Argentina's iconic television presenter Marcelo Tinelli is travelling the country to meet with governor, mayors and local leaders.
But it's not enough. At least not enough for the media personality to finally dive into politics with a candidacy in Buenos Aires province. For now, he certainly won't run for the presidency.
Over the summer, Tinelli expressed his enthusiasm about Roberto Lavagna's public reappearance and expression of interest in challenging Mauricio Macri for the presidency.
The host of popular entertainment programme Showmatch understood that in moments of economic crisis, the top job could not be easily filled by a political outsider like himself. So, he began contemplating the idea of running against Buenos Aires province Governor María Eugenia Vidal.
More meetings and trips to far away parts of the province were to follow. Beyond the cameras, he met former Economy minister Lavagna and national lawmaker Eduardo "Bali" Bucca to discuss the prospect of an alliance with lawmaker Marco Lavagna, Roberto's son.
Tinelli was also seen with San Juan province Governor Sergio Uñac Juan) and Córdoba governor Juan Sciaretti. He visited the city of Escobar, in Buenos Aires province, where he was welcomed by mayor Ariel Sujarchuk and Lomas de Zamora to visit the National University of Lomas de Zamora alongside dean Diego Molea.
Many more provincial mayors have shown openness toward Tinelli.
"I have no problems if he comes, he has more than 10 million follows on social media and the residents jump on top of one another to get a photo with him", a mayor from the province's third district told this reporter.
But mayors are less enthusiastic about Tinelli's positioning within the so-called "third option" - neither with Mauricio Macri nor former president Cristina Fernández de Kirchner. This is why they limit their interactions with him to photo opportunities.

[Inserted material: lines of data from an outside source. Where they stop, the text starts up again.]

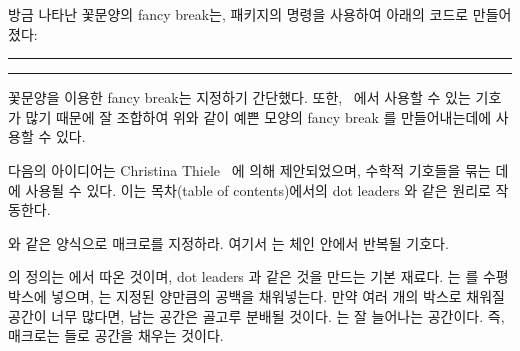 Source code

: 방금 나타난 꽃문양의 fancy break는,
 패키지의 \cmd{\ding} 명령을 사용하여 아래의 코드로 만들어졌다:
\begin{lcode}
\renewcommand{\pfbreakdisplay}{%
  \ding{167}\quad\ding{167}\quad\ding{167}}
\fancybreak{\pfbreakdisplay}
\end{lcode}

\makeatletter
\newcommand{\motif}[1]{\cleaders\hbox{#1}\hfil}
\newcommand{\chain}[2]{\leavevmode\hbox to #2{\motif{#1}}}
\newcommand{\diamondpattern}{\m@th$\mkern-.6mu \diamond \mkern-.6mu$}
\makeatother

\fancybreak{\chain{\diamondpattern}{0.25\textwidth}}


꽃문양을 이용한 fancy break는 지정하기 간단했다.
또한, \ltx\ 에서 사용할 수 있는 기호가 많기 때문에
잘 조합하여 위와 같이 예쁜 모양의 fancy break 를 만들어내는데에 사용할 수 있다.


다음의 아이디어는 Christina Thiele~\cite{ORNAMENTAL} 에 의해 제안되었으며,
수학적 기호들을 묶는 데에 사용될 수 있다.
이는 목차(table of contents)에서의 dot leaders 와 같은 원리로 작동한다.

 와 같은 양식으로 매크로를 지정하라.
여기서 는 체인 안에서 반복될 기호다.
\begin{lcode}
\newcommand{\motif}[1]{\cleaders\hbox{#1}\hfil}
\end{lcode}
의 정의는 \tx 에서 따온 것이며, dot leaders 과 같은 것을 만드는 기본 재료다.
\cmd{\hbox} 는  를 수평 박스에 넣으며,
\cmd{\cleaders} 는 지정된 양만큼의 공백을 채워넣는다.
만약 여러 개의 박스로 채워질 공간이 너무 많다면,
남는 공간은 골고루 분배될 것이다.
\cmd{\hfil} 는 잘 늘어나는 공간이다. 
즉,  매크로는  들로 공간을 채우는 것이다.

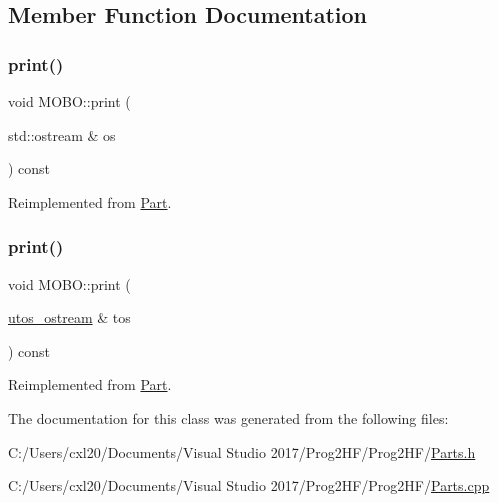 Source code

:\subsection{Member Function Documentation}
\mbox{\label{class_m_o_b_o_a3241f425030e01d5b7a192c23af2dbda}} 
\subsubsection{\texorpdfstring{print()}{print()}\hspace{0.1cm}{\footnotesize\ttfamily [1/2]}}
{\footnotesize\ttfamily void M\+O\+B\+O\+::print (\begin{DoxyParamCaption}\item[{std\+::ostream \&}]{os }\end{DoxyParamCaption}) const\hspace{0.3cm}{\ttfamily [virtual]}}



Reimplemented from \mbox{\hyperlink{class_part_a4fa402b8e8fd4236ff773a7697ab2bc3}{Part}}.

\mbox{\label{class_m_o_b_o_a4c78cec3a2a3e4d4480855622f50bd06}} 
\subsubsection{\texorpdfstring{print()}{print()}\hspace{0.1cm}{\footnotesize\ttfamily [2/2]}}
{\footnotesize\ttfamily void M\+O\+B\+O\+::print (\begin{DoxyParamCaption}\item[{\mbox{\hyperlink{structutos__ostream}{utos\+\_\+ostream}} \&}]{tos }\end{DoxyParamCaption}) const\hspace{0.3cm}{\ttfamily [virtual]}}



Reimplemented from \mbox{\hyperlink{class_part_a9ecabe44ba3415badf82c6a23617a41e}{Part}}.



The documentation for this class was generated from the following files\+:\begin{DoxyCompactItemize}
\item 
C\+:/\+Users/cxl20/\+Documents/\+Visual Studio 2017/\+Prog2\+H\+F/\+Prog2\+H\+F/\mbox{\hyperlink{_parts_8h}{Parts.\+h}}\item 
C\+:/\+Users/cxl20/\+Documents/\+Visual Studio 2017/\+Prog2\+H\+F/\+Prog2\+H\+F/\mbox{\hyperlink{_parts_8cpp}{Parts.\+cpp}}\end{DoxyCompactItemize}
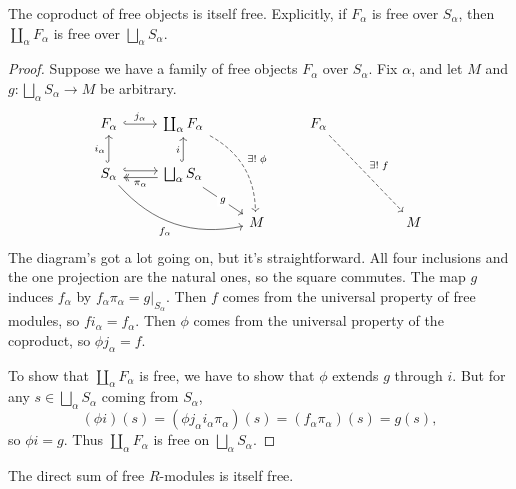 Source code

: \documentclass[twoside,10pt]{report}
\begin{document}
\begin{thrm}[]
	The coproduct of free objects is itself free. Explicitly, if $F_{\alpha}$ is free over $S_{\alpha}$, then $\coprod_{\alpha} F_{\alpha}$ is free over $\bigsqcup_\alpha S_{\alpha}$.
\end{thrm}
\begin{proof}
	Suppose we have a family of free objects $F_{\alpha}$ over $S_{\alpha}$. Fix $\alpha$, and let $M$ and $g:\bigsqcup_\alpha S_{\alpha}\to M$ be arbitrary.
	\[
		\begin{tikzcd}
F_\alpha \arrow[r, "j_\alpha", hook]                                                                  &  \coprod_{\alpha} F_\alpha \arrow[rdd, "\exists!\;\phi", dashed, bend left]                                                        &   & F_\alpha \arrow[rrdd, "\exists!\;f", dashed] &  &   \\
S_\alpha \arrow[rrd, "f_\alpha"', bend right] \arrow[u, "i_\alpha", hook] \arrow[r, hook, shift left] & \bigsqcup_\alpha S_\alpha \arrow[u, "i", hook] \arrow[rd, "g" description] \arrow[l, "\pi_\alpha", two heads, shift left] &   &                                              &  &   \\
                                                                                                      &                                                                                                                                   & M &                                              &  & M
\end{tikzcd}
	\] The diagram's got a lot going on, but it's straightforward. All four inclusions and the one projection are the natural ones, so the square commutes. The map $g$ induces $f_{\alpha}$ by $f_{\alpha}\pi_{\alpha}=g|_{S_{\alpha}}$. Then $f$ comes from the universal property of free modules, so $f i_{\alpha}=f_{\alpha}$. Then $\phi$ comes from the universal property of the coproduct, so $\phi j_{\alpha}=f$.

	To show that $\coprod_{\alpha} F_{\alpha}$ is free, we have to show that $\phi$ extends $g$ through $i$. But for any $s \in \bigsqcup_\alpha S_{\alpha}$ coming from $S_{\alpha}$,
	\[
		(\phi i)(s) = (\phi j_{\alpha} i_{\alpha} \pi_{\alpha})(s) = (f_{\alpha}\pi_{\alpha})(s) = g(s),
	\] 
	so $\phi i=g$. Thus $\coprod_{\alpha} F_{\alpha}$ is free on $\bigsqcup_\alpha S_{\alpha}$.
\end{proof}

\begin{cor}
	The direct sum of free $R$-modules is itself free.
\end{cor}
\end{document}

Tinelli wants to compete with the support of a similar coalition structure like the one Sergio Massa had when his coalition beat the Kirchners during the 2013 mid-terms.
Massa's strategy involved building an alliance of mayors and provincial leaders in Buenos Aires. For now, those same variables are out of reach for Tinelli, with conversations and visits ending without promises.
In the province, political leaders are waiting to see what Cristina Fernández de Kirchner chooses to do. Meanwhile, Tinelli is begin to see that the photos are more useful to the politicians than to his own candidacy. That's why today, with just weeks left to decide on a run for office, it simply isn't enough.
But he is not losing time. In case politics is not the way forward, Tinelli is hoping the visits and new relationships will help his return to the small screen.
In times of economic crisis, taking his programme to rural and regional centres, as he had hoped, will have significant costs.